**Task brief:** Reading through the lines below, count those that include the string "Servicing"; the answer is that number and nothing else.
:: Data listing ::
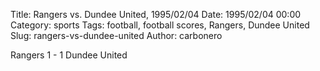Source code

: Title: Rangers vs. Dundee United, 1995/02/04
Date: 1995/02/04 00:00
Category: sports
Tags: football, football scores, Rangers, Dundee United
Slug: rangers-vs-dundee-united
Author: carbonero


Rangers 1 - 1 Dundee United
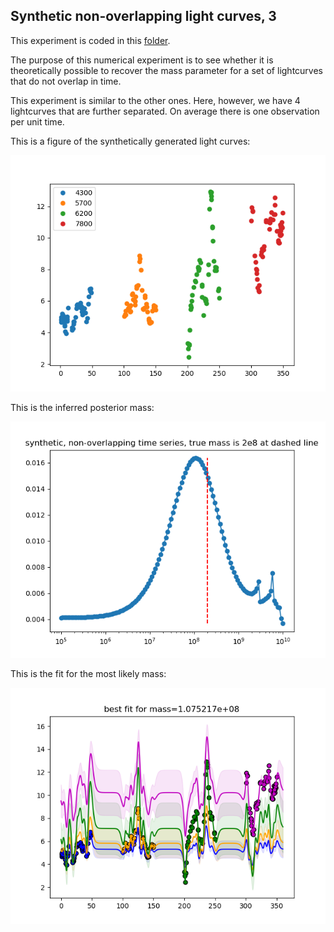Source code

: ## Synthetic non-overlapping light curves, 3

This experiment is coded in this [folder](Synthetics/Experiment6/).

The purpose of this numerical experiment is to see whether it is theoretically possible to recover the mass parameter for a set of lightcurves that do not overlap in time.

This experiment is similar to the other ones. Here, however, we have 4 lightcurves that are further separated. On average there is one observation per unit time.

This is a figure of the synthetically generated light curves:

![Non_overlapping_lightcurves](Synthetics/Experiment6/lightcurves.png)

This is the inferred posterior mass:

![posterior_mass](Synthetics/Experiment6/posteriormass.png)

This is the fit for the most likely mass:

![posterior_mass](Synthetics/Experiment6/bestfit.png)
:::
:: Data listing ::
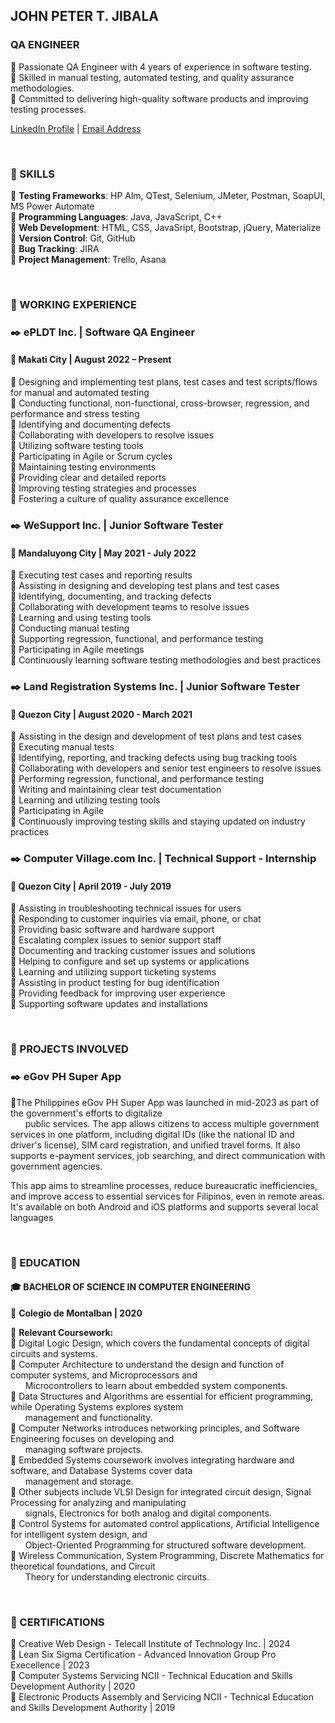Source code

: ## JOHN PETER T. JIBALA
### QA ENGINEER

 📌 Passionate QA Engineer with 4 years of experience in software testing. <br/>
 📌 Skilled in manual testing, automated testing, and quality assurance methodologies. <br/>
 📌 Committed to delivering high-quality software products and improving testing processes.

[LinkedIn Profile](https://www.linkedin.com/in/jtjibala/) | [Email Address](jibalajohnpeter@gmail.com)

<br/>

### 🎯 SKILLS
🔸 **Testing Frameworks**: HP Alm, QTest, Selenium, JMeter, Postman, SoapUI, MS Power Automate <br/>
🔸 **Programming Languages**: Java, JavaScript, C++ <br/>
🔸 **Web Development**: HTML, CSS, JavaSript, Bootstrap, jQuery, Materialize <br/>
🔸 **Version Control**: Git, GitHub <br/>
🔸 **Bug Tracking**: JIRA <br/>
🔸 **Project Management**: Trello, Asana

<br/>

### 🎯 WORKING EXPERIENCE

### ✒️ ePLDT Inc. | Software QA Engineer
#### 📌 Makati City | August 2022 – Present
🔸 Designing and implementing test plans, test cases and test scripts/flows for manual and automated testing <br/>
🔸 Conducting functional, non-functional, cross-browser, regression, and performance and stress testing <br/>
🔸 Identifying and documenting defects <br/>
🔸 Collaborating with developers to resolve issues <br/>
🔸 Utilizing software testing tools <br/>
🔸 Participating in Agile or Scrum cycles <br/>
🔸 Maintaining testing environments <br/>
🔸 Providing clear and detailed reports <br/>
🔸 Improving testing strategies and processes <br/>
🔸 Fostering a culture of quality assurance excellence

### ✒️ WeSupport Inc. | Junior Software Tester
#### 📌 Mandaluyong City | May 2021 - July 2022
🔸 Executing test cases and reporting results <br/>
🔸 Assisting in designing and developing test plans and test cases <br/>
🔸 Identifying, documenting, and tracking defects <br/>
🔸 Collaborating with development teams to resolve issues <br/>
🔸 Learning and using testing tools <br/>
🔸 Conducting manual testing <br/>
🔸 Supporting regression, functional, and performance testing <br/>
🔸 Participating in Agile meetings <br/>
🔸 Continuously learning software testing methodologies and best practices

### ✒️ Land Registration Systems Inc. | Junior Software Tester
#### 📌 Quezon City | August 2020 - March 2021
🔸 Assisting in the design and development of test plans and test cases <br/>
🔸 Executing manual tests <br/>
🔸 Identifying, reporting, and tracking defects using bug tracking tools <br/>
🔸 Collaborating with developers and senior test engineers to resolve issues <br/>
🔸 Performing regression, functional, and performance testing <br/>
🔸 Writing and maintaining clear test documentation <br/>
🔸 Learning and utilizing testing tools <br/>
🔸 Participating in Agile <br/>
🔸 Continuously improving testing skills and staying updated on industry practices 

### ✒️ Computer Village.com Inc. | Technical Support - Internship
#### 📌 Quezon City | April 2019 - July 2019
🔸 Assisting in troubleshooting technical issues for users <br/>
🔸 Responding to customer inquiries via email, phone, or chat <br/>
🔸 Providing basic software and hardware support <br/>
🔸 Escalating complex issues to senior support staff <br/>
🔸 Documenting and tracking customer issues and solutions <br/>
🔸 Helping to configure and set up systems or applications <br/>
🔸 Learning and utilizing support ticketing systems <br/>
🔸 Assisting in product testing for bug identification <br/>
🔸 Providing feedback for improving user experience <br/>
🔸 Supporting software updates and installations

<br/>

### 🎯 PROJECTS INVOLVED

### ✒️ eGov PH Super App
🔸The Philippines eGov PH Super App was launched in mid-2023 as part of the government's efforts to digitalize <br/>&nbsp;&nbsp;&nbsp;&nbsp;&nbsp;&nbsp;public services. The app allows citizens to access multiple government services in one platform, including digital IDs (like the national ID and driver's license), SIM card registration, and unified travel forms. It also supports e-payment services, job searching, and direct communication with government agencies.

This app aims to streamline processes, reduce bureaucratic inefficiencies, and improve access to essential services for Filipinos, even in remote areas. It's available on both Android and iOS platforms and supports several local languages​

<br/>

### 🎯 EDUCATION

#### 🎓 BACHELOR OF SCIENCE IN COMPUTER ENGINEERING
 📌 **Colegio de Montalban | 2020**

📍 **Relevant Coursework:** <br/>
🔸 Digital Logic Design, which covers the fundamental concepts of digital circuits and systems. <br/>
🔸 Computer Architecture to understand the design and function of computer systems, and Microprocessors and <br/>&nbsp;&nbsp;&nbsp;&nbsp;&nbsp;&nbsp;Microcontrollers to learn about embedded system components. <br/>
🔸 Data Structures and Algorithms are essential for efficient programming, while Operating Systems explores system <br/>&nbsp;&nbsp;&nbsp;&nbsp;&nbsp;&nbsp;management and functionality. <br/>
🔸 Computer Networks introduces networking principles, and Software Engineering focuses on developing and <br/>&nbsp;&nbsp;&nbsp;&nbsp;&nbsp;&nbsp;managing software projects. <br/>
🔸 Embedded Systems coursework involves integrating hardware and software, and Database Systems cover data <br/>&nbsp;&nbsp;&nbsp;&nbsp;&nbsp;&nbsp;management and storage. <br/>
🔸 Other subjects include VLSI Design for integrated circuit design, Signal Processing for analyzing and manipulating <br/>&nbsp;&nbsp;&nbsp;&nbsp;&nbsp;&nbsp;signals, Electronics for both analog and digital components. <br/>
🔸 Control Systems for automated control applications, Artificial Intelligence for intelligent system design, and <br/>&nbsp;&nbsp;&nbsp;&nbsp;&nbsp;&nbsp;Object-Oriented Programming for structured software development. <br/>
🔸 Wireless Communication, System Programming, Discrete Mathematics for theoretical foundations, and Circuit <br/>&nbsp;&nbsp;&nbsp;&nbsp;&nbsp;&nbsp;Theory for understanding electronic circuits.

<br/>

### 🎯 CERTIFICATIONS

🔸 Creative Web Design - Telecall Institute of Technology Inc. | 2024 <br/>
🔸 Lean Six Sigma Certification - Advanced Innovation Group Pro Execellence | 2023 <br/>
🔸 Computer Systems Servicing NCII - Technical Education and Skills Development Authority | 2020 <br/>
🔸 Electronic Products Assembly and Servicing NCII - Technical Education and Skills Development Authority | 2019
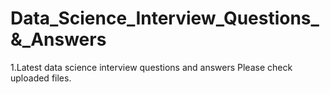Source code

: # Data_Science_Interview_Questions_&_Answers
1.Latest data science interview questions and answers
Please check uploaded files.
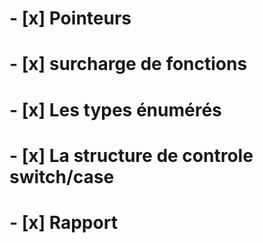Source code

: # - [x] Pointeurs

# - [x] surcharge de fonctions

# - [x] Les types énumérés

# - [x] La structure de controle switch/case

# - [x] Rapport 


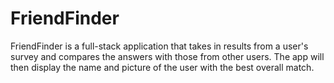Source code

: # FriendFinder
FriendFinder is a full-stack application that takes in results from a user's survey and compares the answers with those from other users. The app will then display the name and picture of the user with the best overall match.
:::
:: Data listing ::
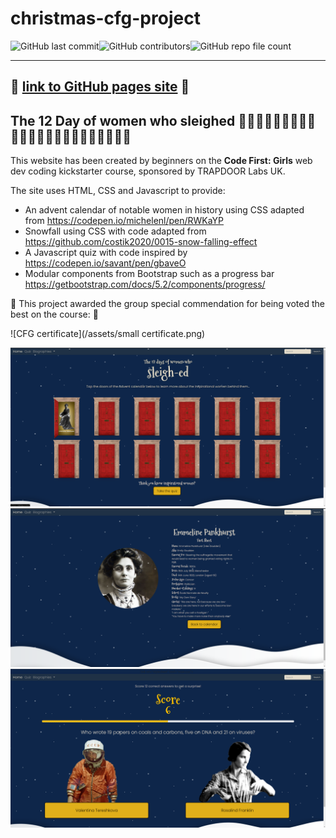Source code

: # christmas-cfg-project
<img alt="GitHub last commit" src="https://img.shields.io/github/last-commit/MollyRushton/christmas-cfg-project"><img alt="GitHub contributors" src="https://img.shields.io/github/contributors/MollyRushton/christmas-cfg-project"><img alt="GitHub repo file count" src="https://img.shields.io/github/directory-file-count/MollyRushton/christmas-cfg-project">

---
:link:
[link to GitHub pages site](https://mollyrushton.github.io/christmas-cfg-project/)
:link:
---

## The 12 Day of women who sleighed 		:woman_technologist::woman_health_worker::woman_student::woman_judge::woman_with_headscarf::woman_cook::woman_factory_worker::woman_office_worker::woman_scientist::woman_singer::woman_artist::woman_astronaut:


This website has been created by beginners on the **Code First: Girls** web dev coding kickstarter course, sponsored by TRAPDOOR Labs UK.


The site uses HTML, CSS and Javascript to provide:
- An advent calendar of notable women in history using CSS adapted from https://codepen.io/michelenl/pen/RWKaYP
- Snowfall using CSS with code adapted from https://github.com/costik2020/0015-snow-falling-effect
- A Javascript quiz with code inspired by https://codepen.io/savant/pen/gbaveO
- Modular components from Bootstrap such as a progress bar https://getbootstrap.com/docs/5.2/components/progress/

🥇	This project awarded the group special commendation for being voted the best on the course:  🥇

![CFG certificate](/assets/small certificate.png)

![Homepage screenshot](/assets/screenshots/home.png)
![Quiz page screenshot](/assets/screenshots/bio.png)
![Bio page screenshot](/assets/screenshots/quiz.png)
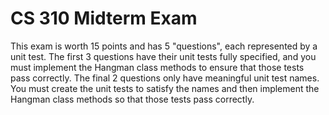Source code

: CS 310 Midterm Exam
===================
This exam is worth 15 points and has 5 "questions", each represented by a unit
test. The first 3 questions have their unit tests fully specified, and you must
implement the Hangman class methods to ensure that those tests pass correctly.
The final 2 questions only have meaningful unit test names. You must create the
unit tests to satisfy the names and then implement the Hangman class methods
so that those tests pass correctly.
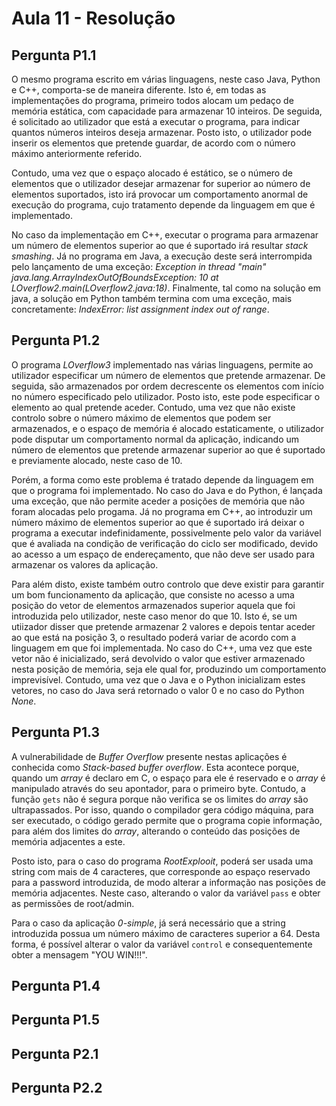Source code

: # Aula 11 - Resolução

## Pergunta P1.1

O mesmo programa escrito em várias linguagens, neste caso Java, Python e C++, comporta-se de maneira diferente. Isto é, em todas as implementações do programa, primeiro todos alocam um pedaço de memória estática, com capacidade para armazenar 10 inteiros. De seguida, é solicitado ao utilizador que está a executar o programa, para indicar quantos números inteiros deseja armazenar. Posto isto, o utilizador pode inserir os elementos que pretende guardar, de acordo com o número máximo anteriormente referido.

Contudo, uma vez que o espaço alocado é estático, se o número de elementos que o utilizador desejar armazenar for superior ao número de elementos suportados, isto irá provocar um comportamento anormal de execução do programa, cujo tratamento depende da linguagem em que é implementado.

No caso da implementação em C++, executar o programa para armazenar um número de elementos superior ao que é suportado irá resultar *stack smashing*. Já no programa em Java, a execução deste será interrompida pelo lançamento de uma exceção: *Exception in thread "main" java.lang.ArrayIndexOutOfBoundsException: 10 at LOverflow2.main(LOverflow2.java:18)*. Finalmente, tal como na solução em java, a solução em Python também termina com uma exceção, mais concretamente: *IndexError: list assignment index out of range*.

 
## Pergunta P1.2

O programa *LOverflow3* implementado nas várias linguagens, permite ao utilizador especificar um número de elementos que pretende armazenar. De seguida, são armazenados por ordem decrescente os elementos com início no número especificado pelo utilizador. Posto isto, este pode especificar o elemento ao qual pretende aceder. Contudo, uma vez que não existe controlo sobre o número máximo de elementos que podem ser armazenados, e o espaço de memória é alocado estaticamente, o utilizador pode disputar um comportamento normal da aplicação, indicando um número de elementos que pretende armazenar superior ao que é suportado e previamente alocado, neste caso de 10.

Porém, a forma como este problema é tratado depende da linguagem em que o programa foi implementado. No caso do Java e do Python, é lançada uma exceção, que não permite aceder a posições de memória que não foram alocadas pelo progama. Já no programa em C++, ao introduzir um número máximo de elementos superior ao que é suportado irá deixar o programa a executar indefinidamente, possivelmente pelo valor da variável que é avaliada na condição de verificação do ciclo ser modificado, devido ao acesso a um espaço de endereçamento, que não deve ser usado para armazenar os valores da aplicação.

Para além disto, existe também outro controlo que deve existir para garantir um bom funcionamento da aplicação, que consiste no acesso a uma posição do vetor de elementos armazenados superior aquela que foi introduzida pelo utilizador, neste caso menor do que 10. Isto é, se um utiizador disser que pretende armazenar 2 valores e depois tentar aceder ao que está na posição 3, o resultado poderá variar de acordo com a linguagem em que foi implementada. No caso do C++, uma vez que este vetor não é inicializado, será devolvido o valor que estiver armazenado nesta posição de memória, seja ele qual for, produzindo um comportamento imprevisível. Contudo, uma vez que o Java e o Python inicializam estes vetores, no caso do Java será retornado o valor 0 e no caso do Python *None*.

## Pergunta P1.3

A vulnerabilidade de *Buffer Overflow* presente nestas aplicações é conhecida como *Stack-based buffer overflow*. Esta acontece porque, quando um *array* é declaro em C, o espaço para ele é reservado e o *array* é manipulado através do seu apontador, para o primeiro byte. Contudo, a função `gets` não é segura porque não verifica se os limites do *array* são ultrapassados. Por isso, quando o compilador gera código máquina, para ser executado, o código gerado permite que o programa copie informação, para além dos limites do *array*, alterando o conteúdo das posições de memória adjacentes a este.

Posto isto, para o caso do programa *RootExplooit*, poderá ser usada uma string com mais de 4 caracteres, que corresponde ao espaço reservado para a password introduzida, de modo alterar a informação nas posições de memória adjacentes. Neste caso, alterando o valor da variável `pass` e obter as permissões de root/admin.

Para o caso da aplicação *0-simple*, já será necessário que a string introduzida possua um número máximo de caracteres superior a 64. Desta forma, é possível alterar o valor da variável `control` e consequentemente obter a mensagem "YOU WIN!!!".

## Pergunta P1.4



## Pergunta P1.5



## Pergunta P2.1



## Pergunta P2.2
:::
**Output below:** 2